After the race, it was related by one Florida track official that Campo, after taking over the training of Pleasant Colony, had wagered $1,000 on him at the juicy odds of 40 to 1 in the Las Vegas Winter Book when the colt's reputation had suffered in the Florida Derby. Later, when his colt dropped to 10 to 1 after winning the Wood, Campo is said to have sent in $2,000 more at those odds in the Winter Book. This would make his colt's Derby victory today worth $60,000 to Campo, in addition to his 10 percent of the $317,000 winner's share of the Derby. He also is said to have had a $2,000 wager on his Wood Memorial winner at a $12.70 mutuel on that venture.
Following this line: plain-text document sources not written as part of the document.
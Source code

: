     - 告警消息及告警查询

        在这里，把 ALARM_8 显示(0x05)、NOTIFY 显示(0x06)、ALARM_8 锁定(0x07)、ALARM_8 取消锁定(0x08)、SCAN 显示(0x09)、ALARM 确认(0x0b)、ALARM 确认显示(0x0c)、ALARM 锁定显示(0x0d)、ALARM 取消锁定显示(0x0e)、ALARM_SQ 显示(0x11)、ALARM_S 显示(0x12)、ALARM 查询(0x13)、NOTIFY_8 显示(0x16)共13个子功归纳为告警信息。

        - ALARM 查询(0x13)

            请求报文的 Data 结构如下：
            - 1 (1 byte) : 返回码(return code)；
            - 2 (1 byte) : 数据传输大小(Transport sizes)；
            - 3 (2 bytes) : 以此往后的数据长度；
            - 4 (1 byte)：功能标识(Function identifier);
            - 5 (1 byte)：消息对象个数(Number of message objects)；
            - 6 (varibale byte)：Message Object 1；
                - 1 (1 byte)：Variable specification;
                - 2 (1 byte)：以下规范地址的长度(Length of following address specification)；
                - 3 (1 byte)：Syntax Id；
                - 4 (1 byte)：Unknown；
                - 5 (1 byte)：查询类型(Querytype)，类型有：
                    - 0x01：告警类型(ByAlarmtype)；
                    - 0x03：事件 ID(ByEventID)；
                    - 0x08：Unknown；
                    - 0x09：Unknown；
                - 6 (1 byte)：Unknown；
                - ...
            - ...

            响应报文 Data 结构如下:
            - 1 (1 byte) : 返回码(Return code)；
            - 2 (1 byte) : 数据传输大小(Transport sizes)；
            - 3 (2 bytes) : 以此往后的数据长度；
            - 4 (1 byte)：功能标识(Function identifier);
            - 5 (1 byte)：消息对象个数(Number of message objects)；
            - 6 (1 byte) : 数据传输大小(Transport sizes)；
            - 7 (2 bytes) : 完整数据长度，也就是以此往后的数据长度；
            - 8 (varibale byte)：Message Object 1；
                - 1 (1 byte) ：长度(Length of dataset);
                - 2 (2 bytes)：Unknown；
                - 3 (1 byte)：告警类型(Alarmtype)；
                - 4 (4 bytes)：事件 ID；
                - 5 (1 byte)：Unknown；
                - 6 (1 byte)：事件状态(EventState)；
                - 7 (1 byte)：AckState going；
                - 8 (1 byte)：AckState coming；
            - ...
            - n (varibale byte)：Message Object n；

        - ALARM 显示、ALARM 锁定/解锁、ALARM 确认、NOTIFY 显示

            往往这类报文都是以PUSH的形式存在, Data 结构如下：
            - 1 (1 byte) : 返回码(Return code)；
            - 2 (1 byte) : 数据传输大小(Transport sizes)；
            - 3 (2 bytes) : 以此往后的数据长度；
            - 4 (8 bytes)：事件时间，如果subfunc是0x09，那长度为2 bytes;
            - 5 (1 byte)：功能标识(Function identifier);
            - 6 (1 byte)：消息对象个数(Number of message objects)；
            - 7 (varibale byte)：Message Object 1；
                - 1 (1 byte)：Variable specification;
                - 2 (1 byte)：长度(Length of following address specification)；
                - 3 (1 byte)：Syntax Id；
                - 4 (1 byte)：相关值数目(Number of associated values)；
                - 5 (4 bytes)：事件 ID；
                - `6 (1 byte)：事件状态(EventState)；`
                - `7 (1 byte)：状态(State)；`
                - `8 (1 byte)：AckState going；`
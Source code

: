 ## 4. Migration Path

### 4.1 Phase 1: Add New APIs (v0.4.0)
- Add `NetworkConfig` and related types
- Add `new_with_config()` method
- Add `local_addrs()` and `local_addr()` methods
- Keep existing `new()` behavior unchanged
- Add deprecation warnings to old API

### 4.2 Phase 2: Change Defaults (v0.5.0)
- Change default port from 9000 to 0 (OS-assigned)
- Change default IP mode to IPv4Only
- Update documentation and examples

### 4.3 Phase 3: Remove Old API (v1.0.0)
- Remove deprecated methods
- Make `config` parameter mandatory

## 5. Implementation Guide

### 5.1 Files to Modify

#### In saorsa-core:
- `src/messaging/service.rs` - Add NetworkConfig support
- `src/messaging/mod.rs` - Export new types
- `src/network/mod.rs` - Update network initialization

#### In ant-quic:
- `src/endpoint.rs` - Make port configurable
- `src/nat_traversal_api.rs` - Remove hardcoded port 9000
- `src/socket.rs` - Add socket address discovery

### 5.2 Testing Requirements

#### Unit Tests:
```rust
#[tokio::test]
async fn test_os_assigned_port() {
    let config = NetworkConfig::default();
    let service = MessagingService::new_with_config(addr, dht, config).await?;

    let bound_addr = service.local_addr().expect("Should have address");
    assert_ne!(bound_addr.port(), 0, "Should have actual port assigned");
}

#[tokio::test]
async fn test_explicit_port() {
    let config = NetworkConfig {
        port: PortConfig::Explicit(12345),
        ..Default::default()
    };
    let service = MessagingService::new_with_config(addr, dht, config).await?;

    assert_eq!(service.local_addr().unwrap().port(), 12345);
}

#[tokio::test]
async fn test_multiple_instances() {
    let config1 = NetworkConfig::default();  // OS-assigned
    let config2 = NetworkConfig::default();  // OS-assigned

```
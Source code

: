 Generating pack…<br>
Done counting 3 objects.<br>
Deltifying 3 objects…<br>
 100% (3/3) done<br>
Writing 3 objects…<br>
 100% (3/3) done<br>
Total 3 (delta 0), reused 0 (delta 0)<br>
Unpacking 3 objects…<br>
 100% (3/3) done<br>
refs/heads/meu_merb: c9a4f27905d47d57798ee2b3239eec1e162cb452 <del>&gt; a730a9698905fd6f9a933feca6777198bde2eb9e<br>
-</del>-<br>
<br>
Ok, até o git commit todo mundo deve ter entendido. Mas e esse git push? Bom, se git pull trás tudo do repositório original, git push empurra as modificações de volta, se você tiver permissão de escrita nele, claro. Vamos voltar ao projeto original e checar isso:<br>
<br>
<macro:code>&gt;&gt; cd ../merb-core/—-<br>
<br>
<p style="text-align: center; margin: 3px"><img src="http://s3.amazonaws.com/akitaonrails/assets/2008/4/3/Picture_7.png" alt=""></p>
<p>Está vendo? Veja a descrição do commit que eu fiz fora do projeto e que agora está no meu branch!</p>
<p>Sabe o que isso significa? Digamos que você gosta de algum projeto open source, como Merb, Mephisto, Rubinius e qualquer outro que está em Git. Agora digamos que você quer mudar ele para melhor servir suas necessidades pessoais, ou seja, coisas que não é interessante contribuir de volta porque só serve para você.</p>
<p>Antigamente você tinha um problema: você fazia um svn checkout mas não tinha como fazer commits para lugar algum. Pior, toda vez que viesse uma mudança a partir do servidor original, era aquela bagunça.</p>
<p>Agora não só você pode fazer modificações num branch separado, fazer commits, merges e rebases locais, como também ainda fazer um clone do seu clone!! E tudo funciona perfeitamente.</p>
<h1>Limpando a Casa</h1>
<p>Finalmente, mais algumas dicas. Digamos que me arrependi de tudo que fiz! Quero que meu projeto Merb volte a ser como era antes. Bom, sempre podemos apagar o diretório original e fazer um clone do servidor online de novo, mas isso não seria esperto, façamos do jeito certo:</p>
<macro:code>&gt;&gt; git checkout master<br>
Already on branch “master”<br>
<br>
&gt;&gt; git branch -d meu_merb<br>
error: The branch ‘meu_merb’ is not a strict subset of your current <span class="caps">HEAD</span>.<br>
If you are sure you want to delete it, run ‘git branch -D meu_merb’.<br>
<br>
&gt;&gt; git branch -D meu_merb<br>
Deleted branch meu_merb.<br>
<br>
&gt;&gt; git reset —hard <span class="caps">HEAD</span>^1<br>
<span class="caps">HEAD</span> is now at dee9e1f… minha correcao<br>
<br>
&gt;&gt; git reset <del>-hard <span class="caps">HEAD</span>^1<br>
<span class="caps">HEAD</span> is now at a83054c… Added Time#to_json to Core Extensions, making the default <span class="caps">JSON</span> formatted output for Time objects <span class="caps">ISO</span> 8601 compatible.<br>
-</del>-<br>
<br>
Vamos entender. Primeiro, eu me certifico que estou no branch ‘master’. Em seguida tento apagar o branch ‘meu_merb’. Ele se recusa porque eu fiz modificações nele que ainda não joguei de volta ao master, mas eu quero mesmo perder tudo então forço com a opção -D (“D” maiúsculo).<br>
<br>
The biggest losers among the crowd of 139,195 at the Derby today appeared to be John Gaines, the prominent Kentucky breeder, and New York bakery executive Robert Entemann who bought a half-interest in Proud Appeal for $5 million for breeding rights. These syndicators sensed a $50,000 stud fee for Proud Appeal, which would rocket to $100,000 per breeding if he won the Derby, and Proud Appeal would manage 40 of these a year.
Of course, if these men had listened to Campo after the Wood Memorial, they would have kept their steed in the barn today. He said that afternoon at Aqueduct that Pleasant Colony was the one to win the Derby and he has predicted that the colt also will capture the Triple Crown.
Before the race, the 5-foot-7, 250-pound Fat Man, a wisecracker off the streets of New York, was asked to predict who the first four finishers would be. "I can't give you second, third or fourth," he said, leaving no doubt who he thought the winner would be. "The only class in the race if you're handicapping is Pleasant Colony."
Woody Stephens, a noted trainer, passed by Campo's barn this morning and said, "You're going to win."
Campo knew Stephens was right. And had his money there, too. So it came as no surprise that the man in the three-piece suit was a very happy Fat Man when he returned to shed row afterward. As he came to his horse's stud, he yelled, "Touchdown." He embraced his wife, Peggy, and said, "We sure had some fun today." He also left no doubt that he expects more fun on Preakness and Belmont days.
"Everybody thinks I'm a clown," Campo said in his typical tough-guy chatter. "I've been telling you saps all along." A big cigar was clenched firmly between his teeth. He said training Pleasant Colony was child's play. "This is easy," he said. "Anybody can train this horse.You just push a button and this horse wins."
And then he imparted some advice for anyone who wants to test Pleasant Colony in the May 16 Preakness at Pimlico or the June 6 Belmont Stakes. "Let 'em run," Campo said.
"We're going to the Preakness and have some fun and we're going to the Belmont and have some more fun. I was telling everybody this horse was going to win, and they thought I was nuts. We had some fun today. I'm a good horse trainer and don't ever forget it."